En ocasiones más especiales se puede
impartir la bendición solemne, con su fórmula trimembre en la que se responde
“Amén” y que despliega el sentido de la bendición o, especialmente en Cuaresma,
la oración superpopulum, una sola oración antes de la bendición; en ambos
casos, por ser bendición, con las manos extendidas sobre los fieles.
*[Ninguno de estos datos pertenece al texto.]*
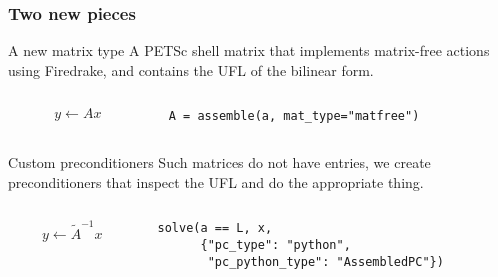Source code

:\documentclass[presentation,aspectratio=43]{beamer}
\begin{document}
\begin{frame}[fragile,t]
  \frametitle{Two new pieces}
  \begin{block}{A new matrix type}
    A PETSc shell matrix that implements matrix-free actions using
    Firedrake, and contains the UFL of the bilinear form.
    \begin{columns}
      \begin{column}{0.5\textwidth}
      \begin{equation*}
        y \leftarrow A x
      \end{equation*}
    \end{column}
    \hspace{-0.1\textwidth}
    \begin{column}{0.7\textwidth}
\begin{verbatim}
A = assemble(a, mat_type="matfree")
\end{verbatim}
    \end{column}
    \end{columns}
  \end{block}
  \vspace{1.5\baselineskip}
  \begin{block}{Custom preconditioners}
    Such matrices do not have entries, we create preconditioners
    that inspect the UFL and do the appropriate thing.
    \begin{columns}
      \begin{column}{0.5\textwidth}
    \begin{equation*}
      y \leftarrow \tilde{A}^{-1} x
    \end{equation*}
  \end{column}
  \hspace{-0.1\textwidth}
  \begin{column}{0.7\textwidth}
\begin{verbatim}
solve(a == L, x,
      {"pc_type": "python",
       "pc_python_type": "AssembledPC"})
\end{verbatim}
  \end{column}
  \end{columns}
  \end{block}
\end{frame}
\end{document}
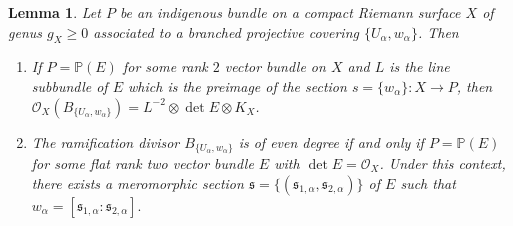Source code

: \documentclass[12pt]{article}
\newtheorem{lem}{Lemma}[section]
\begin{document}
\begin{lem}
\label{lem:evendegree}
Let $P$ be an indigenous bundle on a compact Riemann surface $X$ of genus $g_{X} \geq 0$ associated to a branched projective covering $\{U_{\alpha}, w_{\alpha}\}$. Then
\begin{enumerate}
\item If $P = \mathbb P(E)$ for some rank $2$ vector bundle on $X$ and $L$ is the line subbundle of $E$ which is the preimage of the section $s = \{w_{\alpha}\} \colon X \to P$, then $\mathcal O_{X} \left(B_{\{U_{\alpha},w_{\alpha}\}}\right) = L^{-2} \otimes \det E \otimes K_{X}$.
\item The ramification divisor $B_{\{U_{\alpha},w_{\alpha}\}}$ is of even degree if and only if $P = \mathbb{P}(E)$ for some flat rank two vector bundle $E$ with $\det E = \mathcal{O}_X$. Under this context,  there exists a meromorphic section ${\mathfrak s} = \{({\mathfrak s}_{1, \alpha}, {\mathfrak s}_{2,\alpha})\}$ of $E$ such that $w_{\alpha} = [{\mathfrak s}_{1,\alpha}:{\mathfrak s}_{2,\alpha}].$
\end{enumerate}
\end{lem}
\end{document}
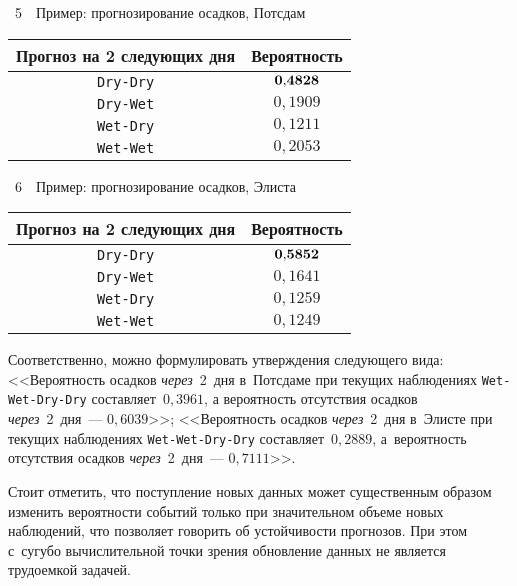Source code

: \begin{multicols}{2}
\vspace*{8pt}

\begin{center}
\parbox{68mm}{{{\tablename~5}\ \ \small{Пример: прогнозирование осадков, Потсдам}}}

\vspace*{2ex}

{\small
\begin{tabular}{|c|c|}
\hline
{Прогноз на 2 следующих дня}&{Вероятность}\\
\hline
\verb"Dry-Dry"&$\bf 0{,}4828$\\
\verb"Dry-Wet"&$0{,}1909$\\
\verb"Wet-Dry"&$0{,}1211$\\
\verb"Wet-Wet"&$0{,}2053$\\
\hline
\end{tabular}
}
\vspace*{10pt}

\parbox{68mm}{{{\tablename~6}\ \ \small{Пример: прогнозирование осадков, Элис\-та}}}

\vspace*{2ex}

{\small
\begin{tabular}{|c|c|}
\hline
{Прогноз на 2 следующих дня}&{Вероятность}\\
\hline
\verb"Dry-Dry"&$\bf 0{,}5852$\\
\verb"Dry-Wet"&$0{,}1641$\\
\verb"Wet-Dry"&$0{,}1259$\\
\verb"Wet-Wet"&$0{,}1249$\\
\hline
\end{tabular}
}
\vspace*{2pt}
\end{center}

\noindent
 Соответственно,
можно формулировать утверждения следующего вида: <<Вероятность осадков
\textit{через}~2~дня в~Потсдаме при текущих наблюдениях
\verb"Wet-Wet-Dry-Dry" составляет~$0{,}3961$, а вероятность отсутствия осадков
\textit{через}~2~дня~--- $0{,}6039$>>; <<Вероятность осадков \textit{через}~2~дня 
в~Элисте при текущих наблюдениях \verb"Wet-Wet-Dry-Dry" составляет~$0{,}2889$, 
а~вероятность отсутствия осадков \textit{через}~2~дня~--- $0{,}7111$>>.



Стоит отметить, что поступление новых данных может существенным образом
изменить вероятности событий только при значительном объеме новых
наблюдений, что позволяет говорить об устойчивости прогнозов. При этом с~сугубо
вычислительной точки зрения обновление данных не является трудоемкой
задачей.


\end{multicols}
Por ejemplo, el día santísimo de
Pascua, éstas son las gracias particulares que se piden en la bendición
solemne:
El
Dios, que por la resurrección de su Unigénito
os
ha redimido y adoptado como hijos,
os
llene de alegría con sus bendiciones. R. Amén.
Y
ya que por la redención de Cristo
recibisteis
el don de la libertad verdadera,
por
su bondad recibáis también la herencia eterna. R. Amén.
Y,
pues confesando la fe
habéis
resucitado con Cristo en el bautismo,
por
vuestras buenas obras
merezcáis
ser admitidos en la patria del cielo. R. Amén.
Y
la bendición…
Una oración superpopulum, más breve,
pide por ejemplo:
Señor,
extiende sobre tus fieles
tu
mano poderosa
para
que te busquen de todo corazón
y
alcancen todo aquello
que
piden dignamente.
Por
Jesucristo nuestro Señor. Amén (n. 13).
La bendición va acompañada por el
signo de la cruz al cual nos santiguamos: toda gracia, toda santidad, todo
bien, nos vienen por la Cruz de Jesucristo y sin cruz no hay vida bendición ni
redención.
La bendición en la Misa romana era,
entre los siglos IV-IX, un rito después del Padrenuestro que preparaba para la
comunión (como aún hoy se mantiene en el rito hispano-mozárabe). En Roma, en la
Misa papal, según el Ordo Romano I, terminada la Misa y venerado el altar, se
organizaba la procesión de vuelta a la sacristía y el Papa pasaba entre los
fieles bendiciendo. Esto también fue costumbre entre los obispos y de ahí pasó,
oficiosamente a los sacerdotes que, con cura de almas a su cargo, querían
bendecir a sus fieles. Tardó mucho en ser algo común, y en muchos Misales
medievales ni siquiera se alude a esto.
La bendición que se daba al salir,
en el pasillo, se trasladó al altar. Ya a mediados del siglo XII en Roma se
daba esta bendición desde el altar (cf. Jungmann, p. 1167), cobrando más
solemnidad en el siglo XIV, haciéndose general en las misas pontificales y aun
privadas del obispo. De ahí que las misas presbiterales lo fueran imitando.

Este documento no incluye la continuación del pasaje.